What to do – With the pictures left out, copy the records below exactly from the first line down to the line holding "There is no", and include that line.

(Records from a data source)

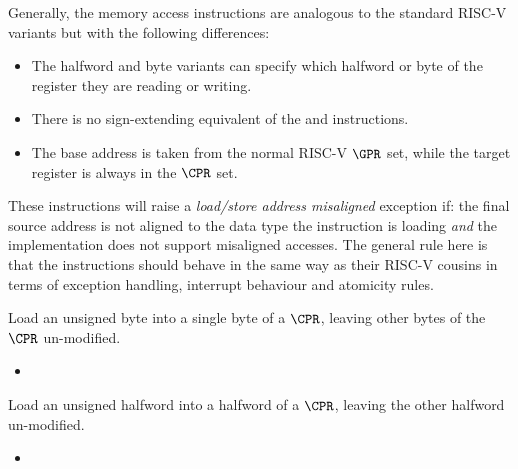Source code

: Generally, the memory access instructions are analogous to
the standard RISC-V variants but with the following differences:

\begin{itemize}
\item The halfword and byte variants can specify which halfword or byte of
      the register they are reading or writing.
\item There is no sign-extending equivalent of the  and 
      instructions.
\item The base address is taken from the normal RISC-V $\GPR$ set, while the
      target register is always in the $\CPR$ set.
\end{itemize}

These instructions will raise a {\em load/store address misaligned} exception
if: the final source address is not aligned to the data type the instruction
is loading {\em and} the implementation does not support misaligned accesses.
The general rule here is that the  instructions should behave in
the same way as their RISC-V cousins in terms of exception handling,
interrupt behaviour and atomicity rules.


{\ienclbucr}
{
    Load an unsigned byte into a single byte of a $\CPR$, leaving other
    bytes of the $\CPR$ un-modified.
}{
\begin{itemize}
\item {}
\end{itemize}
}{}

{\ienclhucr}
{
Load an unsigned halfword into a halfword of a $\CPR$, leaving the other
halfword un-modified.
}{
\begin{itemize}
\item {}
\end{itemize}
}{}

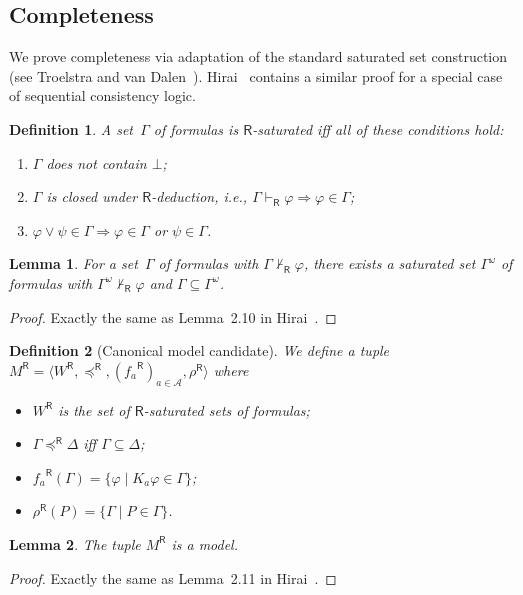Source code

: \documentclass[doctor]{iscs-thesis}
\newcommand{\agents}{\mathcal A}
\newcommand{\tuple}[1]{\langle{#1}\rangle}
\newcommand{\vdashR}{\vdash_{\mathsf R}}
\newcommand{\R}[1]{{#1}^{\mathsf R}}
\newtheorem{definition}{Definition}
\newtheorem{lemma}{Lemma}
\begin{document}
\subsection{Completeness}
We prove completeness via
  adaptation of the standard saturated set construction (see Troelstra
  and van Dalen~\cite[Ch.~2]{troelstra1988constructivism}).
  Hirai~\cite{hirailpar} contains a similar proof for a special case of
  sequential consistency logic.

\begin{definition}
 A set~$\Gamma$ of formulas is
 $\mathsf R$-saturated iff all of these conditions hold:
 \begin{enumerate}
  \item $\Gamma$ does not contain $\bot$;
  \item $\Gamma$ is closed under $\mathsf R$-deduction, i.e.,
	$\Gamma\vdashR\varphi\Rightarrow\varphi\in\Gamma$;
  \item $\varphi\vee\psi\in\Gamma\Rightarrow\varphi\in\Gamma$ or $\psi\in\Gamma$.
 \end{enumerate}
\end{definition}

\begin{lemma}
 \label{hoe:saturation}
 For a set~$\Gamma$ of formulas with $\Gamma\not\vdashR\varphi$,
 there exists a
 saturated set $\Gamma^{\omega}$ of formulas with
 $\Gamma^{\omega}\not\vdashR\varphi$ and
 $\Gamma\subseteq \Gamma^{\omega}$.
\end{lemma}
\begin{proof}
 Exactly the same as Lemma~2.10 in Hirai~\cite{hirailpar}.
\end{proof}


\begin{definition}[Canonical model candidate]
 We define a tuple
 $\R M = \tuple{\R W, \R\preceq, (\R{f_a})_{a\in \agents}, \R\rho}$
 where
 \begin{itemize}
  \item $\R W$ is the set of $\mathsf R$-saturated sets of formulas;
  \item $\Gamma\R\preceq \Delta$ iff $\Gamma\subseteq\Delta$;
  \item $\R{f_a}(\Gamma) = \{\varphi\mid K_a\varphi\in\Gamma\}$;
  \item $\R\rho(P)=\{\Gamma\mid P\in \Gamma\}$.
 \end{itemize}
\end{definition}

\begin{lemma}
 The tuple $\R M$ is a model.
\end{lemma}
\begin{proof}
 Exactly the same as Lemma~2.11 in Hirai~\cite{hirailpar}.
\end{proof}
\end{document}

Response below –
Source code

: Generally, the memory access instructions are analogous to
the standard RISC-V variants but with the following differences:

\begin{itemize}
\item The halfword and byte variants can specify which halfword or byte of
      the register they are reading or writing.
\item There is no sign-extending equivalent of the  and 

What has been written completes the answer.